MacLeod, discussing this same point, suggests that some of the unrecovered purin may undergo decomposition in the intestine, but why so much should, after absorption of the blood, disappear is, as he remarks, difficult of explanation; for while uricase, which can decompose uric acid, exists in the tissues of the lower animals, no such ferment is found in man, and uric acid is excreted as such. According to MacLeod, too, “the destroyed purins cannot be shown to influence any of the other well-known nitrogenous metabolites of the urine.”

Lastly, Stewart, discussing the ultimate destiny of the absorbed products of nucleic acid digestion, suggests that, when undergoing further cleavages, “they may be in part utilised for the synthesis of nucleo-proteins, replacing those destroyed in the process of cell metabolism;” or, that it is “possible that they may be wholly disrupted into their components, and these again re-synthesised.”... “Finally, and this fate is probably not long delayed in the case of the surplus of purin compounds contained in ordinary dietaries, both the purins of the food and the purins arising from the waste of the tissues, are for the most part converted into uric acid and excreted in the urine.”
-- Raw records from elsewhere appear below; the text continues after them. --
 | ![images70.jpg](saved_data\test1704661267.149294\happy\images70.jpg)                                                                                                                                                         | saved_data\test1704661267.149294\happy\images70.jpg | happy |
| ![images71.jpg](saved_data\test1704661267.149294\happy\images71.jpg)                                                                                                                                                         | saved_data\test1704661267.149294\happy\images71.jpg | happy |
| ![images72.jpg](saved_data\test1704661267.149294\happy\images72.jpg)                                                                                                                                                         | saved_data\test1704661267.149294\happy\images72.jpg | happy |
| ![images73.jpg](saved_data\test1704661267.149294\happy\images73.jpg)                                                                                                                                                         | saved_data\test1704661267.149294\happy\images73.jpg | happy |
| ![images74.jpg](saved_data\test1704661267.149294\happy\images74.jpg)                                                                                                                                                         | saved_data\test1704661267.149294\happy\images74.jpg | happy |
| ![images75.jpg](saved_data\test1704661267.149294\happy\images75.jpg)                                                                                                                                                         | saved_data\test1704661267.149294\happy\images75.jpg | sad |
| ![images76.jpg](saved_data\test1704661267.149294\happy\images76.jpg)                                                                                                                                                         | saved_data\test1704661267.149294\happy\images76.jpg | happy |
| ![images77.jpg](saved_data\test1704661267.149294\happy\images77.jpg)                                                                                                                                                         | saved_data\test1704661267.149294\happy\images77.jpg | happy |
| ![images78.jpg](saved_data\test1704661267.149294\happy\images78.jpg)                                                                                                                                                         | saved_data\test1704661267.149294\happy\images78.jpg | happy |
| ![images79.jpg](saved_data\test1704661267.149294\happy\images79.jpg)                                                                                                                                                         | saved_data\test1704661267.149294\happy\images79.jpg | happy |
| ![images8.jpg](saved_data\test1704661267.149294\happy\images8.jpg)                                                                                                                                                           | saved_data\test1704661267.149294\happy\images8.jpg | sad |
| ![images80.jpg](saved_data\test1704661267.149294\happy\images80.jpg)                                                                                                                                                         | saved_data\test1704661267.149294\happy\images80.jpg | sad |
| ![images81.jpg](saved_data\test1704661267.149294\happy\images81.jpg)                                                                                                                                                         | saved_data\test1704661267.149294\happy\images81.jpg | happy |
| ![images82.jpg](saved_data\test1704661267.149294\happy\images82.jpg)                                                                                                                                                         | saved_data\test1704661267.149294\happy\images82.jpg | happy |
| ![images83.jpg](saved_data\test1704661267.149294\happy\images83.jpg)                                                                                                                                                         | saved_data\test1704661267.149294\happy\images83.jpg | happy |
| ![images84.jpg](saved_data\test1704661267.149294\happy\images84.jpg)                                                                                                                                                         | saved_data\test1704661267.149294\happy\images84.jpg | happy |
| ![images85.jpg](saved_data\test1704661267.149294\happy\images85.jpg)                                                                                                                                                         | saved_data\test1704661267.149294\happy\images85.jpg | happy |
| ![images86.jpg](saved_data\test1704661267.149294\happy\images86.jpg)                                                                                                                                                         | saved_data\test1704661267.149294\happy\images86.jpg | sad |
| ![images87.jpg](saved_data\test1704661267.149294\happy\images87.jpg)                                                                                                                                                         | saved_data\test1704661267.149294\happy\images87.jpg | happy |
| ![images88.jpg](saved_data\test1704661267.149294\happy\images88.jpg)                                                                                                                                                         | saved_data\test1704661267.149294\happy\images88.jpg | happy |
Also, it should be recollected that the purin bases normally found in human fæces are in part of exogenous origin, and are increased in amount after the ingestion of meat extract or thymus.

Endogenous Purins

Even if we entirely eliminate all purin substances, by restricting the diet to purin-free foodstuffs (bread, milk, cheese, eggs and butter), purin in the form of uric acid is still excreted in the urine.

To this moiety the term endogenous purin is applied; for the continued excretion of purin on such a diet is explicable only on the view that they are derived from the waste of the tissues, the daily “wear and tear” of cells. In other words, it is the outcome of the katabolism of the nucleo-protein of the body tissues.

Source of Endogenous Purins

Is the nuclear destruction of localised or generalised distribution?

Mares (and subsequently many other observers), having noted that, following the ingestion of purin-free protein food, a marked increase in endogenous uric acid excretion ensued, suggested that the said augmentation was the outcome of the “wear and tear” entailed upon the nuclear material of the secretory glands of the gastro-intestinal tract, following such intake.